Tuesday, 14 March 2017

Le Mans Mini Marcos - wheels found back, engine bought

Preparation work on the Le Mans car is in full swing, and the best news may be that I have now signed a contract with an engine builder. It took me some time to consider and reconsider things (it's going to cost me an arm and a leg - another!) but I think this little car deserves the right built. And I believe Philippe Quirière of France is just the man to do so. Philippe runs Mini World Center in Serres-Castet in south-western France. His father started the company after having bought, raced and tuned his first Mini Cooper in 1964, so there is no shortage of experience. During the last Rallye Monte Carlo Historique, four Mini Coopers and Cooper 'S's were prepared by Philippe. What's more: he has an impressive stock, having taken over parts from several French tuners and specialists. One of the persons he took over truckloads of bits from is José Albertini, who actually owned the Le Mans car in 1970. I got in touch with José some two months ago, when he told me he'd kept several original parts from my car for ages, until selling them to Philippe about a year ago. Among them the car's original wheels. So not just the same type of early magnesium Minilites, but the actual ones that were fitted to the car when driven at Le Mans in 1966! And it's not just one set, but two of them, both magnesium; one with the groove and one without, as they can be seen on many historic photographs with the grooved ones on the front and the smooth ones on the back.

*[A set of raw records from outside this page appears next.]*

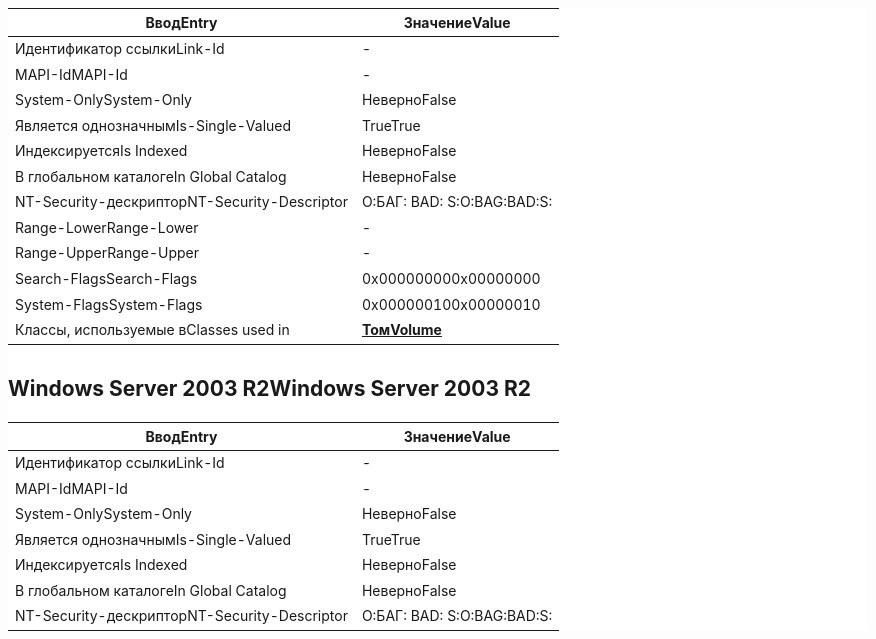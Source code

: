 

| <span data-ttu-id="bf944-154">Ввод</span><span class="sxs-lookup"><span data-stu-id="bf944-154">Entry</span></span> | <span data-ttu-id="bf944-155">Значение</span><span class="sxs-lookup"><span data-stu-id="bf944-155">Value</span></span> |
|------------------------|---------------------------------------|
| <span data-ttu-id="bf944-156">Идентификатор ссылки</span><span class="sxs-lookup"><span data-stu-id="bf944-156">Link-Id</span></span>                | \-                                    |
| <span data-ttu-id="bf944-157">MAPI-Id</span><span class="sxs-lookup"><span data-stu-id="bf944-157">MAPI-Id</span></span>                | \-                                    |
| <span data-ttu-id="bf944-158">System-Only</span><span class="sxs-lookup"><span data-stu-id="bf944-158">System-Only</span></span>            | <span data-ttu-id="bf944-159">Неверно</span><span class="sxs-lookup"><span data-stu-id="bf944-159">False</span></span>                                 |
| <span data-ttu-id="bf944-160">Является однозначным</span><span class="sxs-lookup"><span data-stu-id="bf944-160">Is-Single-Valued</span></span>       | <span data-ttu-id="bf944-161">True</span><span class="sxs-lookup"><span data-stu-id="bf944-161">True</span></span>                                  |
| <span data-ttu-id="bf944-162">Индексируется</span><span class="sxs-lookup"><span data-stu-id="bf944-162">Is Indexed</span></span>             | <span data-ttu-id="bf944-163">Неверно</span><span class="sxs-lookup"><span data-stu-id="bf944-163">False</span></span>                                 |
| <span data-ttu-id="bf944-164">В глобальном каталоге</span><span class="sxs-lookup"><span data-stu-id="bf944-164">In Global Catalog</span></span>      | <span data-ttu-id="bf944-165">Неверно</span><span class="sxs-lookup"><span data-stu-id="bf944-165">False</span></span>                                 |
| <span data-ttu-id="bf944-166">NT-Security-дескриптор</span><span class="sxs-lookup"><span data-stu-id="bf944-166">NT-Security-Descriptor</span></span> | <span data-ttu-id="bf944-167">О:БАГ: BAD: S:</span><span class="sxs-lookup"><span data-stu-id="bf944-167">O:BAG:BAD:S:</span></span>                          |
| <span data-ttu-id="bf944-168">Range-Lower</span><span class="sxs-lookup"><span data-stu-id="bf944-168">Range-Lower</span></span>            | \-                                    |
| <span data-ttu-id="bf944-169">Range-Upper</span><span class="sxs-lookup"><span data-stu-id="bf944-169">Range-Upper</span></span>            | \-                                    |
| <span data-ttu-id="bf944-170">Search-Flags</span><span class="sxs-lookup"><span data-stu-id="bf944-170">Search-Flags</span></span>           | <span data-ttu-id="bf944-171">0x00000000</span><span class="sxs-lookup"><span data-stu-id="bf944-171">0x00000000</span></span>                            |
| <span data-ttu-id="bf944-172">System-Flags</span><span class="sxs-lookup"><span data-stu-id="bf944-172">System-Flags</span></span>           | <span data-ttu-id="bf944-173">0x00000010</span><span class="sxs-lookup"><span data-stu-id="bf944-173">0x00000010</span></span>                            |
| <span data-ttu-id="bf944-174">Классы, используемые в</span><span class="sxs-lookup"><span data-stu-id="bf944-174">Classes used in</span></span>        | [<span data-ttu-id="bf944-175">**Том**</span><span class="sxs-lookup"><span data-stu-id="bf944-175">**Volume**</span></span>](c-volume.md)<br/> |



## <a name="windows-server-2003-r2"></a><span data-ttu-id="bf944-176">Windows Server 2003 R2</span><span class="sxs-lookup"><span data-stu-id="bf944-176">Windows Server 2003 R2</span></span>



| <span data-ttu-id="bf944-177">Ввод</span><span class="sxs-lookup"><span data-stu-id="bf944-177">Entry</span></span> | <span data-ttu-id="bf944-178">Значение</span><span class="sxs-lookup"><span data-stu-id="bf944-178">Value</span></span> |
|------------------------|---------------------------------------|
| <span data-ttu-id="bf944-179">Идентификатор ссылки</span><span class="sxs-lookup"><span data-stu-id="bf944-179">Link-Id</span></span>                | \-                                    |
| <span data-ttu-id="bf944-180">MAPI-Id</span><span class="sxs-lookup"><span data-stu-id="bf944-180">MAPI-Id</span></span>                | \-                                    |
| <span data-ttu-id="bf944-181">System-Only</span><span class="sxs-lookup"><span data-stu-id="bf944-181">System-Only</span></span>            | <span data-ttu-id="bf944-182">Неверно</span><span class="sxs-lookup"><span data-stu-id="bf944-182">False</span></span>                                 |
| <span data-ttu-id="bf944-183">Является однозначным</span><span class="sxs-lookup"><span data-stu-id="bf944-183">Is-Single-Valued</span></span>       | <span data-ttu-id="bf944-184">True</span><span class="sxs-lookup"><span data-stu-id="bf944-184">True</span></span>                                  |
| <span data-ttu-id="bf944-185">Индексируется</span><span class="sxs-lookup"><span data-stu-id="bf944-185">Is Indexed</span></span>             | <span data-ttu-id="bf944-186">Неверно</span><span class="sxs-lookup"><span data-stu-id="bf944-186">False</span></span>                                 |
| <span data-ttu-id="bf944-187">В глобальном каталоге</span><span class="sxs-lookup"><span data-stu-id="bf944-187">In Global Catalog</span></span>      | <span data-ttu-id="bf944-188">Неверно</span><span class="sxs-lookup"><span data-stu-id="bf944-188">False</span></span>                                 |
| <span data-ttu-id="bf944-189">NT-Security-дескриптор</span><span class="sxs-lookup"><span data-stu-id="bf944-189">NT-Security-Descriptor</span></span> | <span data-ttu-id="bf944-190">О:БАГ: BAD: S:</span><span class="sxs-lookup"><span data-stu-id="bf944-190">O:BAG:BAD:S:</span></span>                          |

Then there is the engine, of which I will tell you more in the near future. What I can say for now is that Philippe will use a 1275 Cooper 'S' block that is believed to have ran under a thousand kilometers from new. Try to find that! The crankshaft that is going to be used is quite something, too. This is an AEG 480 Cooper 'S' crank that was bought in 1968 by Jose Albertini from Jim Whitehouse, who'd bought it two years before directly from BMC's Special Tuning department in Abingdon. Whitehouse was, of course, the man who set up Arden Engineering and developed the 8-port head, of which he sold the patent to BMC in 1967. The crank for my car has never seen use. The AEA 649 Cooper 'S' camshaft that Philippe will use also comes from the new old stock of Albertini.

But I get carried away by all this exiting mechanical news. First I need to work on the car's body. Quite a job on its own. I have started sanding down the layers of paint, which turns out to be kind of nightmarish. The original layer of blue and yellow as well as the white racing roundels are sprayed on as thin as they get, and the same goes for the next layers (light blue, green, orangey-red, maroon). However, then there are two more layers of red, which are considerably thicker and on top of that there is a massive layer of primer. Even with a very rough sanding paper it takes ages to get that off! Never the less it was fun to do it at places where I knew there should be a hole, and then discover it, too! I'll try to get off as many of it in order to show it nicely at Blyton Park, without upsetting the neighbors too much here...

This is one of the two original sets of magnesium Minilites the car used at Le Mans in 1966
Picture Philippe Quirière

 The Cooper 'S' block for the car. It has run a thousand kilometers at maximum. When do you find that?
Picture Philippe Quirière

AEG 480 crankshaft and AEA 649 Cooper 'S' camshaft, both new old stock from José Albertini
Picture Philippe Quirière

The '66 crank was bought from Jim 'Arden Engineering' Whitehouse in 1968 and has never seen use
Picture Philippe Quirière

2 comments:

  1. Wow, great finds Jeroen. You must be buzzing

    ReplyDelete
  2. Thank you. Buzzing does describe it, yes!